Predicting language diversity with complex network

Notice: This research summary and analysis were automatically generated using AI technology. For absolute accuracy, please refer to the [Original Paper Viewer] below or the Original ArXiv Source.

Evolution and propagation of the world’s languages is a complex phenomenon, driven, to a large extent, by social interactions. Multilingual society can be seen as a system of interacting agents, where the interaction leads to a modification of the language spoken by the individuals. Two people can reach the state of full linguistic compatibility due to the positive interactions, like transfer of loanwords. But, on the other hand, if they speak entirely different languages, they will separate from each other. These simple observations make the network science the most suitable framework to describe and analyze dynamics of language change. Although many mechanisms have been explained, we lack a qualitative description of the scaling behavior for different sizes of a population. Here we address the issue of the language diversity in societies of different sizes, and we show that local interactions are crucial to capture characteristics of the empirical data. We propose a model of social interactions, extending the idea from, that explains the growth of the language diversity with the size of a population of country or society. We argue that high clustering and network disintegration are the most important characteristics of models properly describing empirical data. Furthermore, we cancel the contradiction between previous models and the Solomon Islands case. Our results demonstrate the importance of the topology of the network, and the rewiring mechanism in the process of language change.

💡 Research Summary

The paper investigates how the diversity of languages scales with the size of a human population by employing a co‑evolving complex‑network model of social interactions. Each individual (node) is characterized by a vector of F linguistic traits, each of which can take one of q discrete values, yielding q^F possible language states. Simulations start from a random graph with N nodes and a prescribed average degree ⟨k⟩, with traits assigned uniformly at random.

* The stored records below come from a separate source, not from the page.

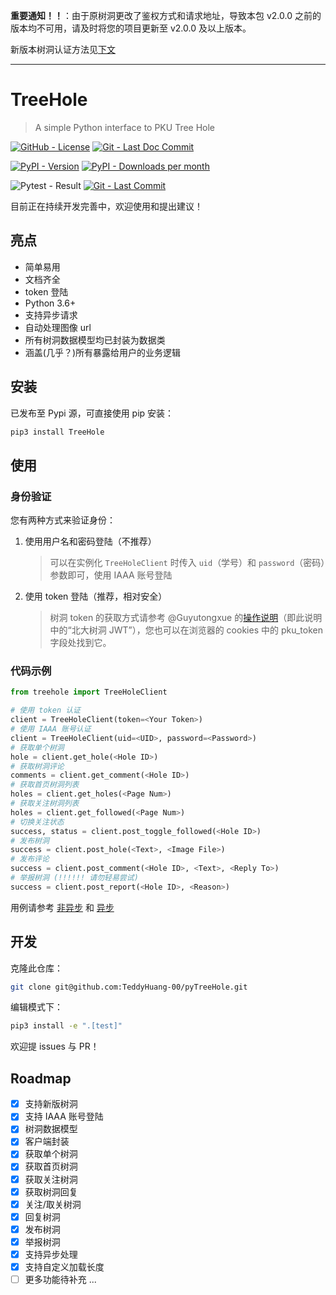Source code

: **重要通知！！**：由于原树洞更改了鉴权方式和请求地址，导致本包 v2.0.0 之前的版本均不可用，请及时将您的项目更新至 v2.0.0 及以上版本。

新版本树洞认证方法见[下文](#身份验证)

---

# TreeHole

> A simple Python interface to PKU Tree Hole

[![GitHub - License](https://img.shields.io/github/license/TeddyHuang-00/pyTreeHole?color=f1f2f6&logo=github&style=for-the-badge)](https://github.com/TeddyHuang-00/pyTreeHole/blob/main/LICENSE.txt)
[![Git - Last Doc Commit](https://img.shields.io/github/last-commit/TeddyHuang-00/pyTreeHole/gh-pages?color=a4b0be&logo=readthedocs&style=for-the-badge&label=documentation)](https://teddyhuang-00.github.io/pyTreeHole)

[![PyPI - Version](https://img.shields.io/pypi/v/treehole?color=2980b9&label=version&logo=python&style=for-the-badge)](https://pypi.org/project/treehole/)
[![PyPI - Downloads per month](https://img.shields.io/pypi/dm/TreeHole?color=01579b&label=downloads&logo=pypi&style=for-the-badge)](https://pypistats.org/packages/treehole)

![Pytest - Result](https://img.shields.io/endpoint?url=https%3A%2F%2Fraw.githubusercontent.com%2FTeddyHuang-00%2FpyTreeHole%2Fmain%2Ftests%2Ftest_result.json&color=0097e0&logo=pytest&style=for-the-badge)
[![Git - Last Commit](https://img.shields.io/github/last-commit/TeddyHuang-00/pyTreeHole?color=c0392b&logo=git&style=for-the-badge)](https://github.com/TeddyHuang-00/pyTreeHole)

目前正在持续开发完善中，欢迎使用和提出建议！

## 亮点

- 简单易用
- 文档齐全
- token 登陆
- Python 3.6+
- 支持异步请求
- 自动处理图像 url
- 所有树洞数据模型均已封装为数据类
- 涵盖(几乎？)所有暴露给用户的业务逻辑

## 安装

已发布至 Pypi 源，可直接使用 pip 安装：

```bash
pip3 install TreeHole
```

## 使用

### 身份验证

您有两种方式来验证身份：

1. 使用用户名和密码登陆（不推荐）
   > 可以在实例化 `TreeHoleClient` 时传入 `uid`（学号）和 `password`（密码）参数即可，使用 IAAA 账号登陆
2. 使用 token 登陆（推荐，相对安全）
   > 树洞 token 的获取方式请参考 @Guyutongxue 的[操作说明](https://github.com/Guyutongxue/pkuhelper-web-score/blob/master/docs/treehole-jwt.md)（即此说明中的“北大树洞 JWT”），您也可以在浏览器的 cookies 中的 pku_token 字段处找到它。

### 代码示例

```python
from treehole import TreeHoleClient

# 使用 token 认证
client = TreeHoleClient(token=<Your Token>)
# 使用 IAAA 账号认证
client = TreeHoleClient(uid=<UID>, password=<Password>)
# 获取单个树洞
hole = client.get_hole(<Hole ID>)
# 获取树洞评论
comments = client.get_comment(<Hole ID>)
# 获取首页树洞列表
holes = client.get_holes(<Page Num>)
# 获取关注树洞列表
holes = client.get_followed(<Page Num>)
# 切换关注状态
success, status = client.post_toggle_followed(<Hole ID>)
# 发布树洞
success = client.post_hole(<Text>, <Image File>)
# 发布评论
success = client.post_comment(<Hole ID>, <Text>, <Reply To>)
# 举报树洞 (!!!!!! 请勿轻易尝试)
success = client.post_report(<Hole ID>, <Reason>)
```

用例请参考 [非异步](./tests/sample.py) 和 [异步](./tests/sample_async.py)

## 开发

克隆此仓库：

```bash
git clone git@github.com:TeddyHuang-00/pyTreeHole.git
```

编辑模式下：

```bash
pip3 install -e ".[test]"
```

欢迎提 issues 与 PR！

## Roadmap

- [x] 支持新版树洞
- [x] 支持 IAAA 账号登陆
- [x] 树洞数据模型
- [x] 客户端封装
- [x] 获取单个树洞
- [x] 获取首页树洞
- [x] 获取关注树洞
- [x] 获取树洞回复
- [x] 关注/取关树洞
- [x] 回复树洞
- [x] 发布树洞
- [x] 举报树洞
- [x] 支持异步处理
- [x] 支持自定义加载长度
- [ ] 更多功能待补充 ...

At each discrete time step an active node i selects a neighbor j. The number m of identical traits between i and j is counted. If m = F the agents are already identical and nothing happens. If m = 0 the languages share no common trait; the edge (i, j) is removed and i creates a new link to a node that is at distance two (a neighbor‑of‑a‑neighbor). This “local rewiring” can be performed either with uniform probability over the candidate set or with preferential attachment proportional to (k + 1)^2. If 0 < m < F, a positive interaction occurs with probability m/F: i randomly adopts one of the traits it does not share from j. The process repeats until a frozen configuration or a thermalized state is reached.

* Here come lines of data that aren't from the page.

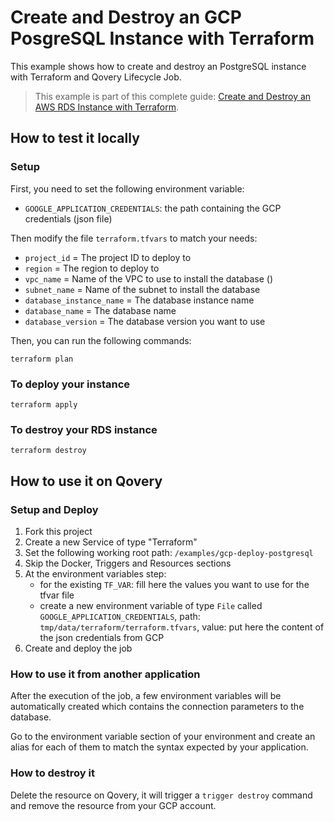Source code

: # Create and Destroy an GCP PosgreSQL Instance with Terraform

This example shows how to create and destroy an PostgreSQL instance with Terraform and Qovery Lifecycle Job.

> This example is part of this complete guide: [Create and Destroy an AWS RDS Instance with Terraform](https://hub.qovery.com/guides/tutorial/how-to-use-lifecycle-job-to-deploy-any-kind-of-resources/).

## How to test it locally

### Setup

First, you need to set the following environment variable:
- `GOOGLE_APPLICATION_CREDENTIALS`: the path containing the GCP credentials (json file)

Then modify the file `terraform.tfvars` to match your needs:
- `project_id` = The project ID to deploy to
- `region` = The region to deploy to
- `vpc_name` = Name of the VPC to use to install the database ()
- `subnet_name` = Name of the subnet to install the database
- `database_instance_name` = The database instance name
- `database_name` = The database name
- `database_version` = The database version you want to use

Then, you can run the following commands:

```shell
terraform plan
```

### To deploy your instance

```shell
terraform apply
```


### To destroy your RDS instance

```shell
terraform destroy
```

## How to use it on Qovery

### Setup and Deploy

1. Fork this project
2. Create a new Service of type "Terraform"
3. Set the following working root path: `/examples/gcp-deploy-postgresql`
4. Skip the Docker, Triggers and Resources sections
5. At the environment variables step:
   - for the existing `TF_VAR`: fill here the values you want to use for the tfvar file
   - create a new environment variable of type `File` called `GOOGLE_APPLICATION_CREDENTIALS`, path: `tmp/data/terraform/terraform.tfvars`, value: put here the content of the json credentials from GCP
6. Create and deploy the job

### How to use it from another application

After the execution of the job, a few environment variables will be automatically created which contains the connection parameters to the database.

Go to the environment variable section of your environment and create an alias for each of them to match the syntax expected by your application.

### How to destroy it

Delete the resource on Qovery, it will trigger a `trigger destroy` command and remove the resource from your GCP account.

The authors identify three distinct phases as the parameter q varies. For small q the system quickly converges to a single language covering the whole, connected network (phase 1). For intermediate q the network fragments into many small components, each internally homogeneous but mutually different (phase 2). For large q a partial recombination appears: some links survive between agents speaking different languages (phase 3). The authors argue that phase 2 best captures real‑world language diversity because it combines high clustering, network disintegration, and a multiplicity of distinct language domains.

A central result is that the number of language domains (i.e., distinct languages) grows with the system size N when the rewiring is local. Simulations with both uniform and preferential rewiring show a clear positive scaling, in contrast to earlier static‑lattice models that predicted a decrease, and to earlier adaptive models that yielded size‑independent domain counts. This scaling aligns with empirical observations from the Solomon Islands, where the number of languages increases with island area.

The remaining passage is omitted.